Ingredients
The following ingredients have 10 Servings
- 2 cups wild rice
- 3- 3 1/2 cups chicken broth/stock
- 8 oz. white mushrooms
- 8 oz. portabella mushrooms
- 4 oz. shiitake mushrooms
- 1/2 stick butter
- 1/2 onion, (diced)
- 2 garlic cloves, (minced)
- 2 tbsp. sherry
- 6 oz. bacon, (cooked and crumbled)
- 1 tbsp. fresh thyme, (chopped)
- 1 tbsp. fresh sage, (chopped)
- 2 tsp. salt (to taste)
- 1/4 tsp. black pepper
- 1/2 cup parmesan cheese ((grated))
Instruction
- Preheat the oven to 350 degrees.
- Cook the wild rice in the broth in accordance with the instructions on the package. Mine typically simmers on low, covered, for 45 minutes.
- Once the rice is cooked, pour it into a 9x13 (or 8x11) baking dish and set aside.
- Cook the bacon until crispy, remove and drain. Drain excess bacon fat from the skillet, leaving about 1-2 tbsp. Save the bacon fat for future use.

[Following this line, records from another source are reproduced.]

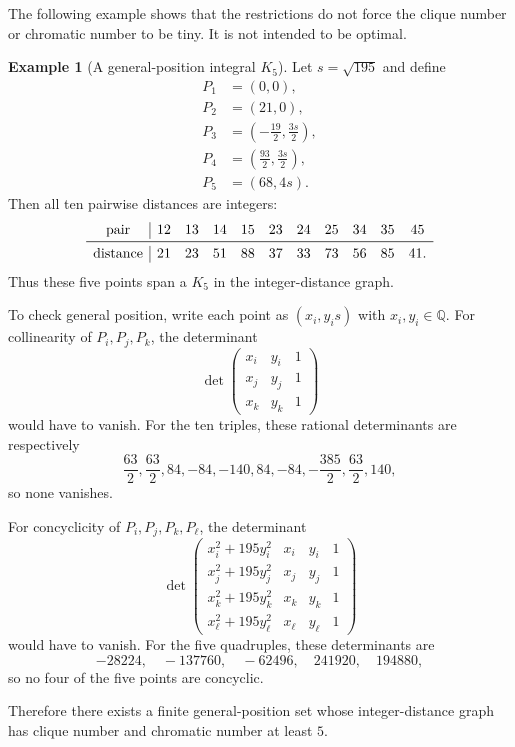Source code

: \documentclass[11pt,a4paper]{amsart}
\theoremstyle{definition}
\newtheorem{example}[theorem]{Example}
\begin{document}
The following example shows that the restrictions do not force the clique number or chromatic number to be tiny.  It is not intended to be optimal.

\begin{example}[A general-position integral $K_5$]\label{ex:K5}
Let $s=\sqrt{195}$ and define
\[
\begin{aligned}
P_1&=(0,0),\\
P_2&=(21,0),\\
P_3&=\left(-\frac{19}{2},\frac{3s}{2}\right),\\
P_4&=\left(\frac{93}{2},\frac{3s}{2}\right),\\
P_5&=(68,4s).
\end{aligned}
\]
Then all ten pairwise distances are integers:
\[
\begin{array}{c|cccccccccc}
\text{pair} & 12&13&14&15&23&24&25&34&35&45\\
\midrule
\text{distance} &21&23&51&88&37&33&73&56&85&41.
\end{array}
\]
Thus these five points span a $K_5$ in the integer-distance graph.

To check general position, write each point as $(x_i,y_i s)$ with $x_i,y_i\in\mathbb Q$.  For collinearity of $P_i,P_j,P_k$, the determinant
\[
        \det\begin{pmatrix}x_i&y_i&1\\x_j&y_j&1\\x_k&y_k&1\end{pmatrix}
\]
would have to vanish.  For the ten triples, these rational determinants are respectively
\[
\frac{63}{2},\frac{63}{2},84,-84,-140,84,-84,-\frac{385}{2},\frac{63}{2},140,
\]
so none vanishes.

For concyclicity of $P_i,P_j,P_k,P_\ell$, the determinant
\[
\det\begin{pmatrix}
 x_i^2+195y_i^2&x_i&y_i&1\\
 x_j^2+195y_j^2&x_j&y_j&1\\
 x_k^2+195y_k^2&x_k&y_k&1\\
 x_\ell^2+195y_\ell^2&x_\ell&y_\ell&1
\end{pmatrix}
\]
would have to vanish.  For the five quadruples, these determinants are
\[
        -28224,\quad -137760,\quad -62496,\quad 241920,\quad 194880,
\]
so no four of the five points are concyclic.

Therefore there exists a finite general-position set whose integer-distance graph has clique number and chromatic number at least $5$.
\end{example}
\end{document}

- Heat the skillet over medium heat and add the onions and garlic and cook until soft.
- Add the mushrooms and crumbled bacon and cook until mushrooms start to release liquid, about 10 minutes.
- Add the sherry, salt , pepper and herbs and cook until liquid is absorbed.
- Remove from heat and pour over the rice, stirring to combine the ingredients. Cover with the Parmesan cheese.
- Bake for 15 minutes. Remove and let rest for 10 minutes.